Now, it is also asked in what condition does this value of potential difference shown in the above equation become zero. As we all know, for the value of the above equation to be zero, the value of the numerator must be equal to zero. Hence,
${{C}_{2}}{{C}_{3}}-{{C}_{1}}{{C}_{4}}=0 \\
\Rightarrow {{C}_{2}}{{C}_{3}}={{C}_{1}}{{C}_{4}} \\
\Rightarrow \dfrac{{{C}_{1}}}{{{C}_{2}}}=\dfrac{{{C}_{3}}}{{{C}_{4}}} \\ $
The above equation implies that the capacitors in the circuit should be balanced in order to make the value of the potential difference to be zero . Hence, the above circuit represents a similar construction to the Wheatstone bridge. The only change is that this circuit consists of capacitors in place of resistors.

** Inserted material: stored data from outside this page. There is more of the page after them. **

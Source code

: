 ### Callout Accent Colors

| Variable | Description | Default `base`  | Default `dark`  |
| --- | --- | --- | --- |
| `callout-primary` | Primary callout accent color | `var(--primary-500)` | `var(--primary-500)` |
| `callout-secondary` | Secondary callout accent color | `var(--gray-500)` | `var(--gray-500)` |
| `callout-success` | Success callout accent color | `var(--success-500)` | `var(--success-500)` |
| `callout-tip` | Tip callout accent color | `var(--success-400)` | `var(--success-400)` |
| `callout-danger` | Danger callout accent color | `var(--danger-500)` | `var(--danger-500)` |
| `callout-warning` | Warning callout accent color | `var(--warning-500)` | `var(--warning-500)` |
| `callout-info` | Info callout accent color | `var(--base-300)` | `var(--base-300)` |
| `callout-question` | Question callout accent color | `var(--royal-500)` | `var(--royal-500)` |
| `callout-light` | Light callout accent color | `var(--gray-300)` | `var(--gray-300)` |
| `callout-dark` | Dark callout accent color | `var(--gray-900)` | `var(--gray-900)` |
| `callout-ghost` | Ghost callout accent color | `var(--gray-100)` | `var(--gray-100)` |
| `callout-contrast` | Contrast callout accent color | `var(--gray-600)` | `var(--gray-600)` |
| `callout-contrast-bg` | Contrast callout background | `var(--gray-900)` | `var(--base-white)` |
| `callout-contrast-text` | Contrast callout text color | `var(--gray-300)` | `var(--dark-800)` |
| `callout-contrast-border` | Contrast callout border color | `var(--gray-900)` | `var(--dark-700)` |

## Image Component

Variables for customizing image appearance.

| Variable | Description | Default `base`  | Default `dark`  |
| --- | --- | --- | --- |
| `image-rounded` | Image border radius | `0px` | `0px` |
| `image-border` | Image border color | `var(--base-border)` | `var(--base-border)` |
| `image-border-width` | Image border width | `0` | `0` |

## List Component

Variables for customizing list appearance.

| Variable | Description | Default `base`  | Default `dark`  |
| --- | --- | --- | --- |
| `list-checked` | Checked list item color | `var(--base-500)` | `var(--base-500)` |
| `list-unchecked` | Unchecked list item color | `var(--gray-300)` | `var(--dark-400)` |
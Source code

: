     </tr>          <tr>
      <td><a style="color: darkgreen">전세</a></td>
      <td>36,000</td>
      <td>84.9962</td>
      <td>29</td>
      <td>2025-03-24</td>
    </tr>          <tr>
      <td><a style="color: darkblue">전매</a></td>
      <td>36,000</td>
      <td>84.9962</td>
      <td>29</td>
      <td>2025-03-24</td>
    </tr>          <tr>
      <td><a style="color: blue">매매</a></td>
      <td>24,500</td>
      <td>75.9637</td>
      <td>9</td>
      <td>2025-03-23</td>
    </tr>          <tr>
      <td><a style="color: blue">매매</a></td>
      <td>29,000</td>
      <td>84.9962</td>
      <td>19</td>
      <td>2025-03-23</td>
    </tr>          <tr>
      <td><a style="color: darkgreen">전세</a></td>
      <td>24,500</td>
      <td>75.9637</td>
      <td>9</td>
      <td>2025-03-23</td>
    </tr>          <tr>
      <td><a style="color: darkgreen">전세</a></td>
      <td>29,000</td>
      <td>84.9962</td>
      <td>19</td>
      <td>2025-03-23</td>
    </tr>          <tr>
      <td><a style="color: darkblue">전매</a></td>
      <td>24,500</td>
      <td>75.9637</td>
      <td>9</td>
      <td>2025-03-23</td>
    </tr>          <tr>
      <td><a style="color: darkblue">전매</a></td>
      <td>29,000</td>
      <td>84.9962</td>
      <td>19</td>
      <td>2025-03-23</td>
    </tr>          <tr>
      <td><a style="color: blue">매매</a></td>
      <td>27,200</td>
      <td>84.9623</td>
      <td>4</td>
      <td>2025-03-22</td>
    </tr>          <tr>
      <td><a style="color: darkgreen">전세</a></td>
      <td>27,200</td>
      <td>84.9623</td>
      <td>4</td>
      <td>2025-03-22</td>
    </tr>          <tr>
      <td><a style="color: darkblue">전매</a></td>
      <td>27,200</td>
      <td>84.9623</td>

Note: It is important to note that the potential difference can also be calculated using the capacitors ${{C}_{2}}$and ${{C}_{4}}$ instead of using the capacitors ${{C}_{1}}$ and ${{C}_{3}}$ as both of these combinations forms a circuit on either side of the points $A$ and $B$. It is also possible to make the value of this potential to be zero by taking out the battery from the circuit and draining the charge from the capacitors.